Aber da kommt Christian, Christian aus Mindelheim, er schwingt sich über die Absperrung, was eigentlich verboten ist. Christian aus Mindelheim ist wie ein Tropfen einer geheimnisvollen Substanz, den jemand in ein brodelndes Reagenzglas tröpfelt, und dann beruhigt sich alles. Wir stoßen an.
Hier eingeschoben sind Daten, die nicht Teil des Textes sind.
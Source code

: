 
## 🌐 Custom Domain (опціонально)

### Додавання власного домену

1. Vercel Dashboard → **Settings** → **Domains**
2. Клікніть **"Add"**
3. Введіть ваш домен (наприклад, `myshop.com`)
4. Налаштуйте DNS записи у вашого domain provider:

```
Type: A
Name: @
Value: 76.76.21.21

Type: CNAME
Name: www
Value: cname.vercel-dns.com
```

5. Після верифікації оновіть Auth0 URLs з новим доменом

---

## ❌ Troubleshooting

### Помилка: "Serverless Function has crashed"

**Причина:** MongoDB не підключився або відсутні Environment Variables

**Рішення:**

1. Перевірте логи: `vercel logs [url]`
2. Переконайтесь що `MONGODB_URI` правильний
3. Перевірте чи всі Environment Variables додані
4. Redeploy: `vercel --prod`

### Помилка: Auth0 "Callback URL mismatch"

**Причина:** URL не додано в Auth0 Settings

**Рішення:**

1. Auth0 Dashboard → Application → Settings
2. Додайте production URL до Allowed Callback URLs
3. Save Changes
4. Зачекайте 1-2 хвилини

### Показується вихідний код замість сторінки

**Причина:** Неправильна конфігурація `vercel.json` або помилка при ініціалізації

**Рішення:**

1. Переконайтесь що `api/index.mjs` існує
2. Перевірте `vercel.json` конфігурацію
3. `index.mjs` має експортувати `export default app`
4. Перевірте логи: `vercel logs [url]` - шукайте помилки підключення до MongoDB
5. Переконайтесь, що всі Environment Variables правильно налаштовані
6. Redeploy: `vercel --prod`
Christian ist außerdem ein Überlebenskünstler, der sich Urlaub genommen hat für die Wiesn, er ist mit seinem Auto da, in dem er zur Not schlafen kann, ist sich aber sicher, jederzeit einen Schlafplatz zu finden bei jemandem, den er auf der Wiesn trifft. Das gefällt der Frau sehr, dieses Lockere. Sie versucht noch ein paar Treffer anzubringen, während ich mich in das Bier sozusagen versenke. »De Ausländer wissn oans net: D’ Wiesn muasst mit Vastand o’geh«, sagt sie, halb zu mir und halb zu Christian, es ist offensichtlich, dass Ausländer in diesem Fall die Steigerung von Fischkopf sein soll, aber das verfängt bei Christian nicht. Er schlägt sich auf keine Seite. Er trinkt sein Bier, erzählt von dem Sportverein in Mindelheim, den er trainiert, vom Job, er ist ein Schlichter, der nicht weiß, zwischen wem er schlichtet, und in welcher Angelegenheit. Er schlichtet ganz nach Gefühl.
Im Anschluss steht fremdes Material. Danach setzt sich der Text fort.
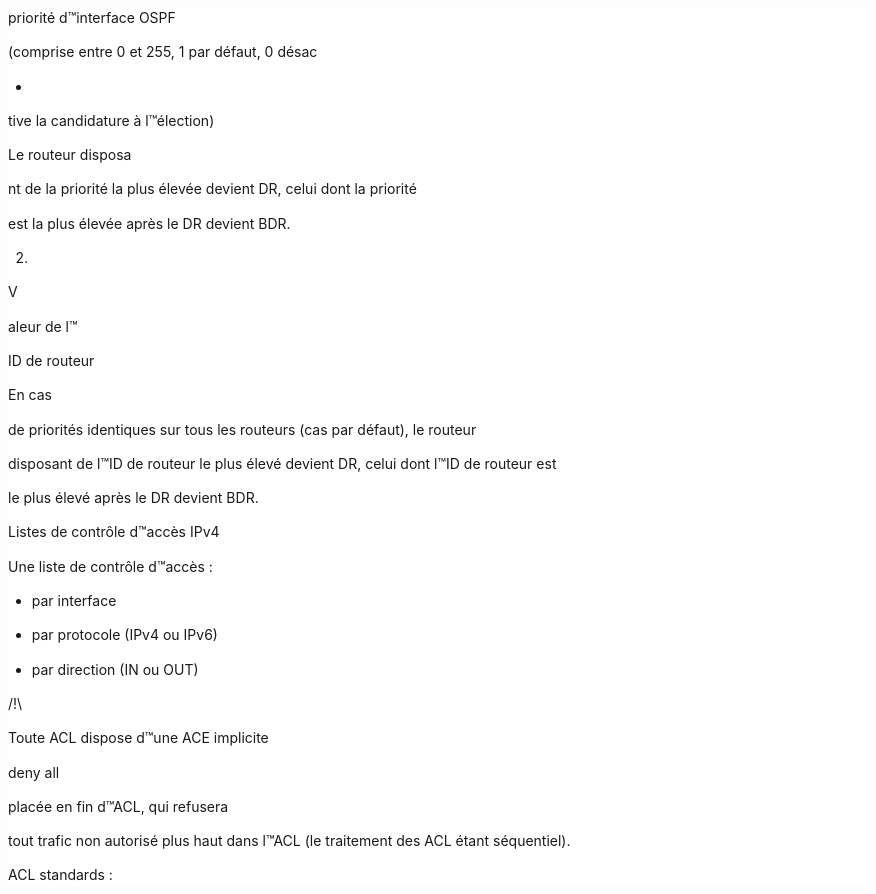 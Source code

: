 priorité d™interface OSPF 

(comprise entre 0 et 255, 1 par défaut, 0 désac

-

tive la candidature à l™élection)  

 

 

Le routeur disposa

nt de la priorité la plus élevée devient DR, celui dont la priorité 

est la plus élevée après le DR devient BDR.

2)

  

V

aleur de l™

ID de routeur

 

 

 

En cas 

de priorités identiques sur tous les routeurs (cas par défaut), le routeur 

disposant de l™ID de routeur le plus élevé devient DR, celui dont l™ID de routeur est 

le plus élevé après le DR devient BDR.

Listes de contrôle d™accès IPv4

Une liste de contrôle d™accès :

 

- par interface

 

- par protocole (IPv4 ou IPv6)

 

- par direction (IN ou OUT)

/!\ 

Toute ACL dispose d™une ACE implicite 

deny all 

placée en fin d™ACL, qui refusera 

tout trafic non autorisé plus haut dans l™ACL (le traitement des ACL étant séquentiel).



ACL standards :
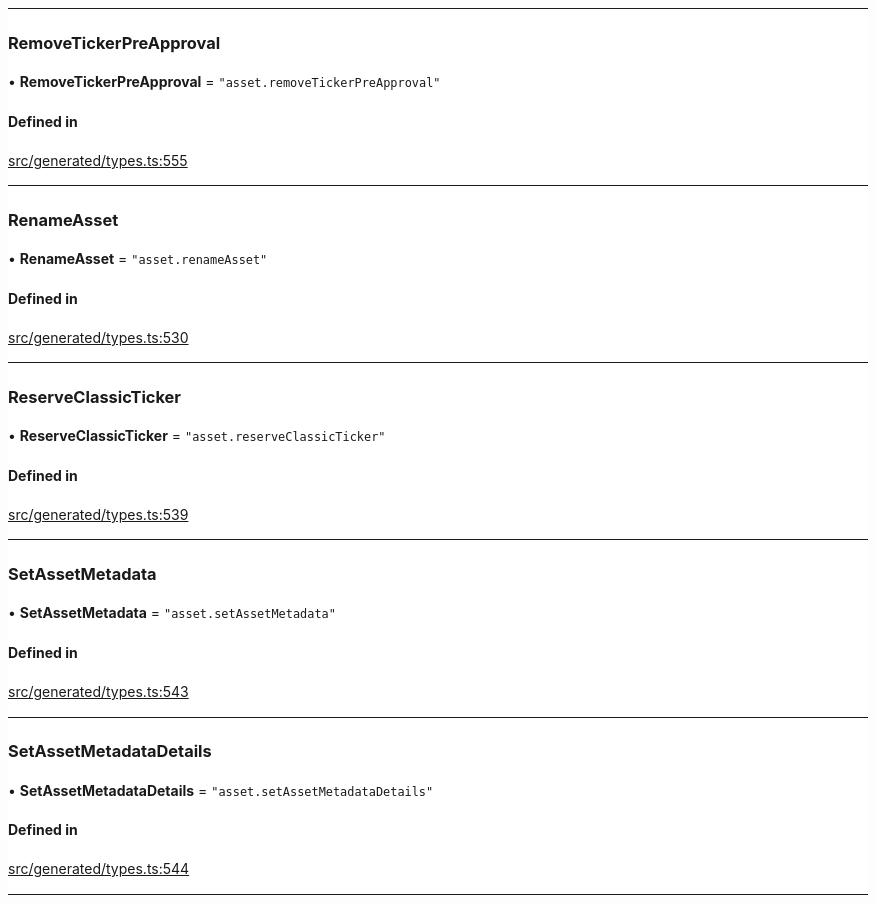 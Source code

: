 ___

### RemoveTickerPreApproval

• **RemoveTickerPreApproval** = ``"asset.removeTickerPreApproval"``

#### Defined in

[src/generated/types.ts:555](https://github.com/PolymeshAssociation/polymesh-private-sdk/blob/dd40dc5f/src/generated/types.ts#L555)

___

### RenameAsset

• **RenameAsset** = ``"asset.renameAsset"``

#### Defined in

[src/generated/types.ts:530](https://github.com/PolymeshAssociation/polymesh-private-sdk/blob/dd40dc5f/src/generated/types.ts#L530)

___

### ReserveClassicTicker

• **ReserveClassicTicker** = ``"asset.reserveClassicTicker"``

#### Defined in

[src/generated/types.ts:539](https://github.com/PolymeshAssociation/polymesh-private-sdk/blob/dd40dc5f/src/generated/types.ts#L539)

___

### SetAssetMetadata

• **SetAssetMetadata** = ``"asset.setAssetMetadata"``

#### Defined in

[src/generated/types.ts:543](https://github.com/PolymeshAssociation/polymesh-private-sdk/blob/dd40dc5f/src/generated/types.ts#L543)

___

### SetAssetMetadataDetails

• **SetAssetMetadataDetails** = ``"asset.setAssetMetadataDetails"``

#### Defined in

[src/generated/types.ts:544](https://github.com/PolymeshAssociation/polymesh-private-sdk/blob/dd40dc5f/src/generated/types.ts#L544)

___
In der ersten Woche Oktoberfest war ich zweimal richtig besoffen, einmal ziemlich nass (Bierdusche von rechts hinten), einmal ist mir einer auf die Hand getreten, einmal habe ich auf dem Nachhauseweg gegen ein FDP-Plakat gepinkelt. Ich habe auf der Wiesn zwei Hintern gesehen, nackte, haarige Männerhintern, und entgegen großer Ankündigungen von Wiesn-Experten nicht eine einzige Frauenbrust, nicht mal eine hängende von einer besoffenen Australierin.
Ich bin öfter nach meinem Namen gefragt worden, als ich selbst jemanden gefragt habe, dafür habe ich mehr Fotos von anderen gemacht als die anderen von mir. Je länger man knipst, desto öfter nimmt man übrigens Dekolletés auf. Ich frage mich, warum die Frauen so viel schöner geworden sind als früher. Vor zwanzig Jahren, als ich Abitur gemacht habe, gab es noch picklige Mädchen und solche mit Brillengläsern wie Flaschenböden, die Klassenfotos waren voll davon, aber heute sehen sie alle wie Models aus.
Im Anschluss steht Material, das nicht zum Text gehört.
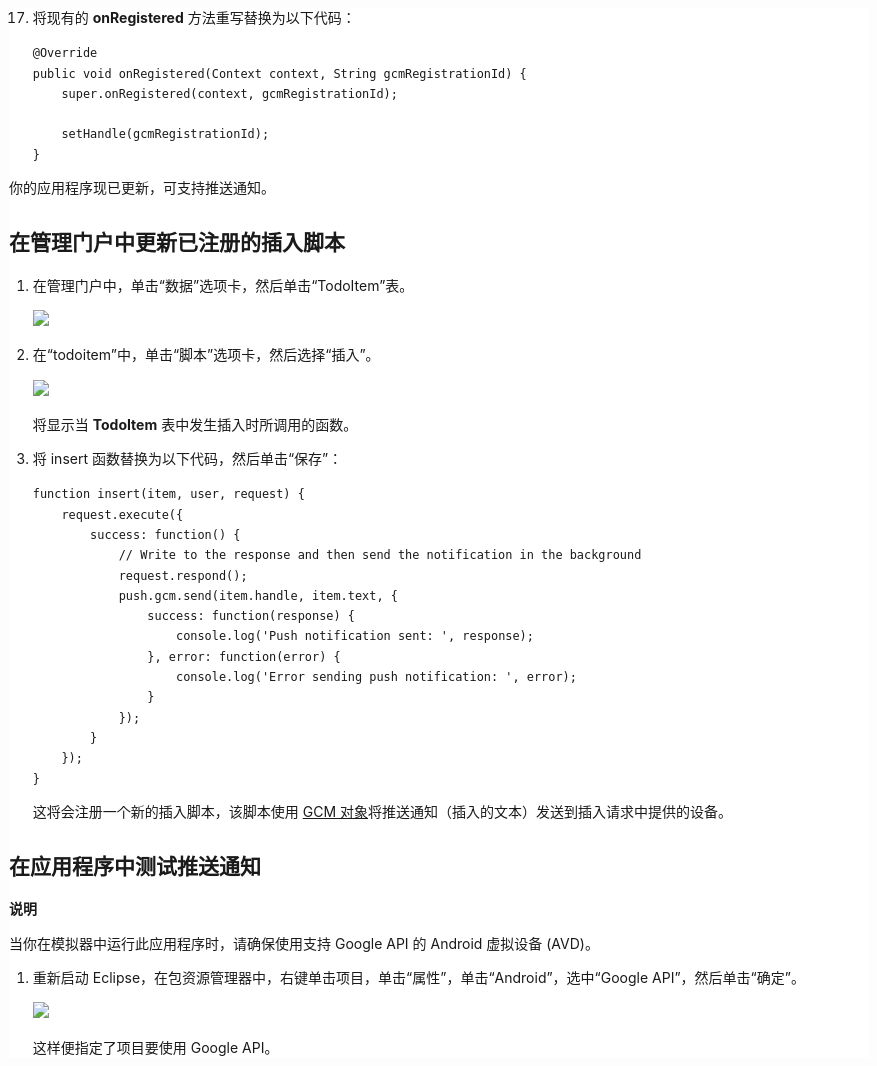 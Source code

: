 17. 将现有的 **onRegistered** 方法重写替换为以下代码：

        @Override
        public void onRegistered(Context context, String gcmRegistrationId) {
            super.onRegistered(context, gcmRegistrationId);

            setHandle(gcmRegistrationId);
        }

你的应用程序现已更新，可支持推送通知。

## <span id="update-scripts"></span></a>在管理门户中更新已注册的插入脚本

1.  在管理门户中，单击“数据”选项卡，然后单击“TodoItem”表。

    ![][3]

2.  在“todoitem”中，单击“脚本”选项卡，然后选择“插入”。

    ![][4]

    将显示当 **TodoItem** 表中发生插入时所调用的函数。

3.  将 insert 函数替换为以下代码，然后单击“保存”：

        function insert(item, user, request) {
            request.execute({
                success: function() {
                    // Write to the response and then send the notification in the background
                    request.respond();
                    push.gcm.send(item.handle, item.text, {
                        success: function(response) {
                            console.log('Push notification sent: ', response);
                        }, error: function(error) {
                            console.log('Error sending push notification: ', error);
                        }
                    });
                }
            });
        }

    这将会注册一个新的插入脚本，该脚本使用 [GCM 对象][GCM 对象]将推送通知（插入的文本）发送到插入请求中提供的设备。

## <span id="test"></span></a>在应用程序中测试推送通知

<div class="dev-callout"><b>说明</b>
<p>当你在模拟器中运行此应用程序时，请确保使用支持 Google API 的 Android 虚拟设备 (AVD)。</p>
</div>

1.  重新启动 Eclipse，在包资源管理器中，右键单击项目，单击“属性”，单击“Android”，选中“Google API”，然后单击“确定”。

    ![][5]

    这样便指定了项目要使用 Google API。


  [Windows 应用商店 C\#]: /en-us/develop/mobile/tutorials/get-started-with-push-dotnet "Windows 应用商店 C#"
  [Windows 应用商店 JavaScript]: /en-us/develop/mobile/tutorials/get-started-with-push-js "Windows 应用商店 JavaScript"
  [Windows Phone]: /en-us/develop/mobile/tutorials/get-started-with-push-wp8 "Windows Phone"
  [iOS]: /en-us/develop/mobile/tutorials/get-started-with-push-ios "iOS"
  [Android]: /en-us/develop/mobile/tutorials/get-started-with-push-android "Android"
  [Xamarin.iOS]: /en-us/develop/mobile/tutorials/get-started-with-push-xamarin-ios "Xamarin.iOS"
  [Xamarin.Android]: /en-us/develop/mobile/tutorials/get-started-with-push-xamarin-android "Xamarin.Android"
  [推送通知入门]: /zh-cn/documentation/articles/mobile-services-javascript-backend-android-get-started-push/
  [启用 Google Cloud Messaging]: #register
  [配置移动服务]: #configure
  [向应用程序添加推送通知]: #add-push
  [更新脚本以发送推送通知]: #update-scripts
  [插入数据以接收通知]: #test
  [移动服务 Android SDK]: https://go.microsoft.com/fwLink/?LinkID=280126&clcid=0x409
  [移动服务入门]: /zh-cn/develop/mobile/tutorials/get-started-android
  [启用 GCM]: ../includes/mobile-services-enable-Google-cloud-messaging.md
  [Azure 管理门户]: https://manage.windowsazure.cn/
  [1]: ./media/mobile-services-android-get-started-push/mobile-push-tab-android.png
  [添加 Play Services]: ../includes/mobile-services-add-Google-play-services.md
  [设置 Google Play Services SDK]: http://go.microsoft.com/fwlink/?LinkId=389801
  [2]: ./media/mobile-services-android-get-started-push/mobile-services-android-create-class.png
  [3]: ./media/mobile-services-android-get-started-push/mobile-portal-data-tables.png
  [4]: ./media/mobile-services-android-get-started-push/mobile-insert-script-push2.png
  [GCM 对象]: http://go.microsoft.com/fwlink/p/?LinkId=282645
  [5]: ./media/mobile-services-android-get-started-push/mobile-services-import-android-properties.png
  [6]: ./media/mobile-services-android-get-started-push/mobile-services-android-virtual-device-manager.png
  [7]: ./media/mobile-services-android-get-started-push/mobile-services-android-virtual-device-manager-edit.png
  [8]: ./media/mobile-services-android-get-started-push/mobile-quickstart-push1-android.png
  [9]: ./media/mobile-services-android-get-started-push/mobile-push-icon.png
  [向应用程序用户推送通知]: /zh-cn/develop/mobile/tutorials/push-notifications-to-users-android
Ich habe mich auf das Bier eingestellt, die erste Maß geht runter wie nichts, es ist erstaunlich, wie schnell man sich daran gewöhnt. Was ich kann: auf der Bank stehen und halbgar mitwippen, wenn die anderen tanzen. Wie früher in der Disco. Was ich nicht kann: Mitsingen. Sie grölen diesen alten Schlager von Roland Kaiser: »Joana, geboren um Liebe zu geben/Verbotene Träume erleben/ Ohne Fragen an den Morgen danach.« Nach »Joana« ist eine kurze Pause in dem Originallied, da brüllen im Bierzelt alle: »Du geile Sau!« Das bring ich nicht, das ist zu dämlich.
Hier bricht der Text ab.